衛惟已經不想衛誠到底看上了什么樣的有夫之婦了,她現在感覺要炸了。
校服在她手里被拽來拽去,皺起來又被扯平。
“和你說了,別高興的太早。”
衛惟瞪他。
衛誠又神補刀,“早點死心吧。他以前就這樣,現在還這樣,以后肯定也這樣。”
衛誠說完又補上一句,“對誰都這樣。”
“你閉嘴吧。”
兄妹倆的臉色一個比一個難看,衛惟氣得要死,披上校服就走了出去。
“哎,仰哥,你班里是不是還藏了一個?”有個人說。
“藏了個什么?”應仰不明所以。
“藏了個嬌啊。”幾個人哈哈大笑,“我們可是都看見了,那個女的來給你遞情書,你的嬌嬌臉都黑了。人家手里的薯片都給捏碎了。”
“誰?”被藏嬌的應仰一臉懵。
“就,”那人也是鬧著玩,沒想到他還真問,想了想,“就坐衛誠身邊那個。”
應仰聽見這話也沒說什么,也沒人覺得應仰沒反駁不正常。倒是鄭灃傻了吧唧地問,“人家和衛誠關系好。你們一個個的瞎叨叨什么。”
“衛誠?那能啊,你是沒看見那嬌嬌黑臉的樣和應仰有多像。我告訴你,這叫夫、妻、相。”
幾個人打諢插科地說笑著,根本就沒把剛才送情書的人當回事,倒是憑借多年看熱鬧不嫌事大的經驗發現一個從頭到尾沒戲份的被藏之嬌——衛惟。
——
衛惟走著走著就到了學校的水房,這算是個開放式的茶水間,涼水,溫水,熱水,能喝的不能喝的,這里什么水都有。和水房連著的是個環形走廊,里面是學校書店和小咖啡廳。

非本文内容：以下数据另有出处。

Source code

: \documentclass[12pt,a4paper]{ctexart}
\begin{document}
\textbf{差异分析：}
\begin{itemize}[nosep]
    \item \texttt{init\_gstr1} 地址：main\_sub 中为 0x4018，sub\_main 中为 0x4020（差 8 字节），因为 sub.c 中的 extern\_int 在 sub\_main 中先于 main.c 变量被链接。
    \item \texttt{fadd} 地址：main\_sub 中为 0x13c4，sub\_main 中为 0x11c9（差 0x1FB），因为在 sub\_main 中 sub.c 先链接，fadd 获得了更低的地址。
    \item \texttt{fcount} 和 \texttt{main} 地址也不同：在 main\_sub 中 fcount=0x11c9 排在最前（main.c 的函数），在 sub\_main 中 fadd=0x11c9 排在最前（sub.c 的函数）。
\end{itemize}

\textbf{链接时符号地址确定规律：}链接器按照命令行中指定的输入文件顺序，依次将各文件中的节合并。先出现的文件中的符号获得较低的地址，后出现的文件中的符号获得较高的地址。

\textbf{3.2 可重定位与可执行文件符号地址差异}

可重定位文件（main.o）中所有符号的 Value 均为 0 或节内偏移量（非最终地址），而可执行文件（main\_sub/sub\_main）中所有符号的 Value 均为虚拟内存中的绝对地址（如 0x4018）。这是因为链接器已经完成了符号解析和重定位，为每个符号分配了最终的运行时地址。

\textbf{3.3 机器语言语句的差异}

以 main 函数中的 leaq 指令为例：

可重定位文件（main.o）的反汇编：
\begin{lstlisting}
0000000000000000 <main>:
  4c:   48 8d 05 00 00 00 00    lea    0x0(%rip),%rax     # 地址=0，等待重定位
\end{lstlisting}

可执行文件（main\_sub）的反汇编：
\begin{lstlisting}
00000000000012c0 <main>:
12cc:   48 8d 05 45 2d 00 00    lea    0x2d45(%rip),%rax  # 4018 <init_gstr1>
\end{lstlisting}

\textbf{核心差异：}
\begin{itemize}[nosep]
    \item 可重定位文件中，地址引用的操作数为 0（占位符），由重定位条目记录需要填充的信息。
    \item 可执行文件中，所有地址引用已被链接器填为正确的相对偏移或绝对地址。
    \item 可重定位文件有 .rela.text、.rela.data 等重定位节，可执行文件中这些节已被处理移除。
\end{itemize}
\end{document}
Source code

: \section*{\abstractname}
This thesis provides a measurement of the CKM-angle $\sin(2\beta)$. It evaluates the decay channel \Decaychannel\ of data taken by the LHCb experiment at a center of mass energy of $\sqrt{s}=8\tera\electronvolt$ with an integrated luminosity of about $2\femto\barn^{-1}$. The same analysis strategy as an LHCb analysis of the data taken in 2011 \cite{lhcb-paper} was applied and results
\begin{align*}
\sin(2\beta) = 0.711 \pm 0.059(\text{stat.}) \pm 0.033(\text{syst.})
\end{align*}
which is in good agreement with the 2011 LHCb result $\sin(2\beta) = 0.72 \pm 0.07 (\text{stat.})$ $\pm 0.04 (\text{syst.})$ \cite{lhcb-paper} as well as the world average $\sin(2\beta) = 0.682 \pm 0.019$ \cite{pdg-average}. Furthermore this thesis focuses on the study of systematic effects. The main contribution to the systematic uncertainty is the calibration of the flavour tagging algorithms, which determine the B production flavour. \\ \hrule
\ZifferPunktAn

育津禁止學生早戀,禁止發生矛盾,禁止三五成群,但不能禁止人家男男女女結伴看書學習討論問題。
這片地方當之無愧成了圣地,各種瓜前李下,你儂我儂,拉幫結派,喝茶閑談,商場里有多熱鬧,這就有多熱鬧。
衛惟走過這什么人都有的地方,繞了一圈又走回來,突然間想不明白自己在干什么。
她為什么要跑出來?她有病嗎?不對啊?有病也是應仰有病,和她有什么關系?
衛惟現在已經想不起來前幾天她對應仰的崇拜了,也想不起來自己樂顛顛地給人家送了藥膏和創可貼。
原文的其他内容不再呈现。